One of the famous tricks that you have probably known is how to multiply numbers by 11. If we multiply a 2-digit number by 11, we copy the ones digit to the ones digit of the product, add the ones and the tens digit and place the sum in the tens digit of the product, and then copy the tens digit to the hundreds digit of the product. For example, if we multiply 34 ×11.
(1) We copy 4 and place it in the ones digit of the product.
(2) Add 3 and 4 = 7 and place it in the tens digit of the product.
(3) Copy 3 and place it in the hundreds digit of the product.
Therefore, 34 ×11 = 374.
In case the sum is more than 10, we carry over to the hundreds digit of the product.

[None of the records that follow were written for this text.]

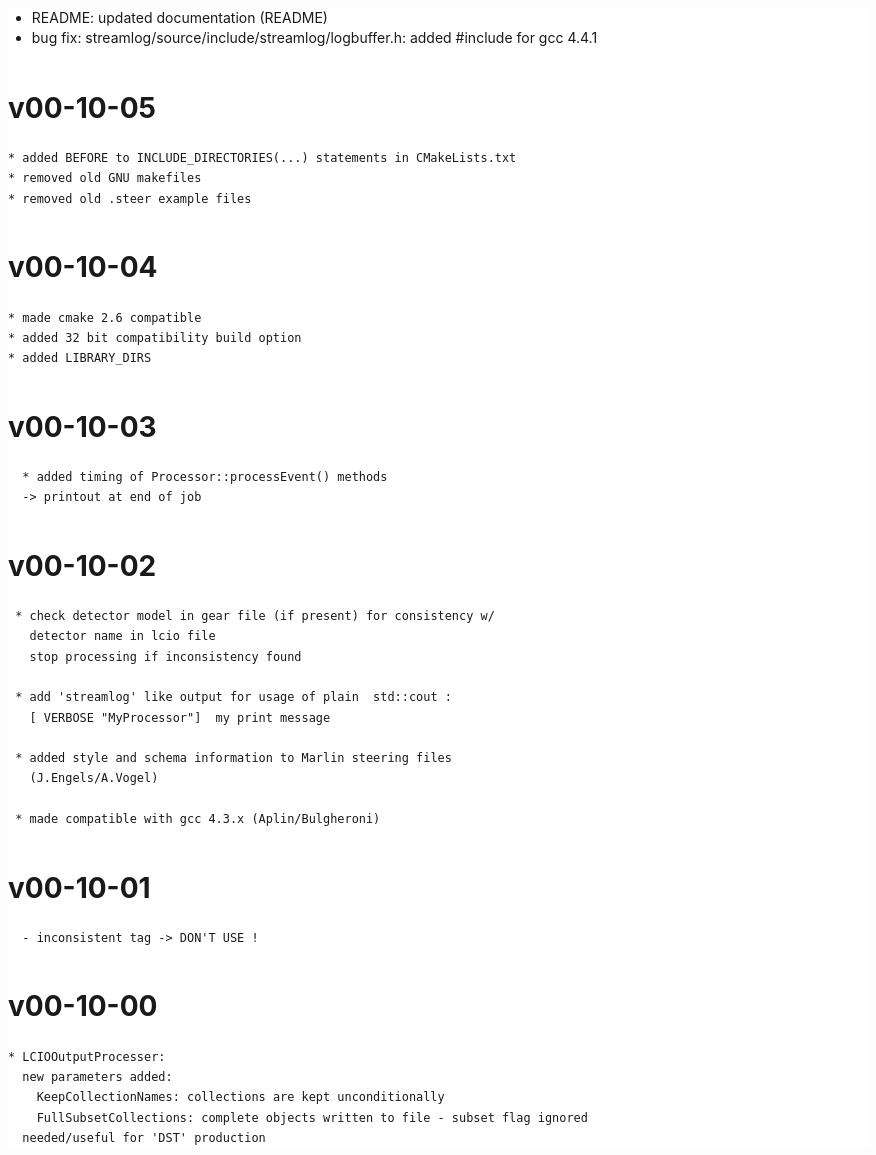 
   * README: updated documentation (README)
   * bug fix: streamlog/source/include/streamlog/logbuffer.h:
         added #include <cstdio> for gcc 4.4.1


# v00-10-05

    * added BEFORE to INCLUDE_DIRECTORIES(...) statements in CMakeLists.txt
    * removed old GNU makefiles
    * removed old .steer example files
    

# v00-10-04

    * made cmake 2.6 compatible
    * added 32 bit compatibility build option
    * added LIBRARY_DIRS


# v00-10-03

      * added timing of Processor::processEvent() methods 
      -> printout at end of job


# v00-10-02


     * check detector model in gear file (if present) for consistency w/ 
	   detector name in lcio file 
	   stop processing if inconsistency found
 
     * add 'streamlog' like output for usage of plain  std::cout :
       [ VERBOSE "MyProcessor"]  my print message

     * added style and schema information to Marlin steering files
       (J.Engels/A.Vogel)
     
     * made compatible with gcc 4.3.x (Aplin/Bulgheroni)
   

# v00-10-01

      - inconsistent tag -> DON'T USE !


# v00-10-00

    * LCIOOutputProcesser:
      new parameters added: 
        KeepCollectionNames: collections are kept unconditionally 
        FullSubsetCollections: complete objects written to file - subset flag ignored
      needed/useful for 'DST' production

For example 87 ×11 gives a product of the following digits.
ones digit: 7
tens digit: 8 + 7 = 15
We carry 1 to the hundreds digit.
hundreds digit: 8 + 1 = 9
We can generalize this to numbers with larger number of digits. For example, in multiplying 251 by 11, we can copy the first and last digits and add the adjacent digits. Below are the digits of the product.
ones digit: 1
tens digit: 5 + 1 = 6
hundreds digit: 2 + 5 = 7
thousands digit: 2
So, the final answer is 2761.
Why does the method work?
We can see why the method works by examining the standard algorithm of multiplication. Multiplying numbers by 11 is the same as multiplying it by 10 and then adding to the number. If we have a number abcd where a, b, c, and d are digits, for example, and we multiply it by 11, the we can multiply it by 10 and then add abcd.
That is abcd× 10 = abcd0
And the placement of the numbers will look like the one below.
Notice that the ones digit d and the digit with the highest place value a are copied in the sum. Then the other digits are the sum of the adjacent digits. In the case above, the digits x = a + b, y = b + c, and z = c + d.
This shortcut algorithm will work for all positive numbers. This is because multiplying any number by 10 will move all the numbers one place value to the left as 0 is added on the right. Adding the original number will result to the alignment as shown above.
As a seasoned mathematics enthusiast with a deep understanding of arithmetic concepts, particularly in multiplication, I'll delve into the fascinating trick of multiplying numbers by 11 and elucidate the underlying principles that make this method effective.
The method involves multiplying a 2-digit number by 11, where the ones digit is copied to the ones digit of the product, the sum of the ones and tens digit is placed in the tens digit of the product, and the tens digit is copied to the hundreds digit of the product. For instance, multiplying 34 by 11 proceeds as follows: (1) Copy 4 to the ones digit, (2) Add 3 and 4 to get 7, placing it in the tens digit, and (3) Copy 3 to the hundreds digit, resulting in 34 × 11 = 374.
This technique extends to cases where the sum exceeds 10, requiring a carryover to the hundreds digit. An example is multiplying 87 by 11, yielding a product with the following digits: ones digit (7), tens digit (8 + 7 = 15, carrying 1 to the hundreds digit), and hundreds digit (8 + 1 = 9).
Generalizing to numbers with a larger number of digits, like multiplying 251 by 11, involves copying the first and last digits and adding the adjacent digits. The digits of the product are then distributed accordingly: ones digit (1), tens digit (5 + 1 = 6), hundreds digit (2 + 5 = 7), and thousands digit (2), yielding the final answer of 2761.
The effectiveness of this method can be understood by examining the standard multiplication algorithm. Multiplying a number by 11 is akin to multiplying it by 10 and then adding the original number. If a number, abcd, is multiplied by 11, the result can be expressed as abcd × 10 = abcd0. Aligning the numbers in the standard multiplication grid, it's evident that the ones digit (d) and the digit with the highest place value (a) are copied, while the other digits are sums of adjacent digits (x = a + b, y = b + c, z = c + d).
This shortcut algorithm works for all positive numbers because multiplying any number by 10 shifts all digits one place value to the left, and adding the original number aligns them accordingly. The method provides a quick and efficient way to mentally calculate the product of numbers multiplied by 11.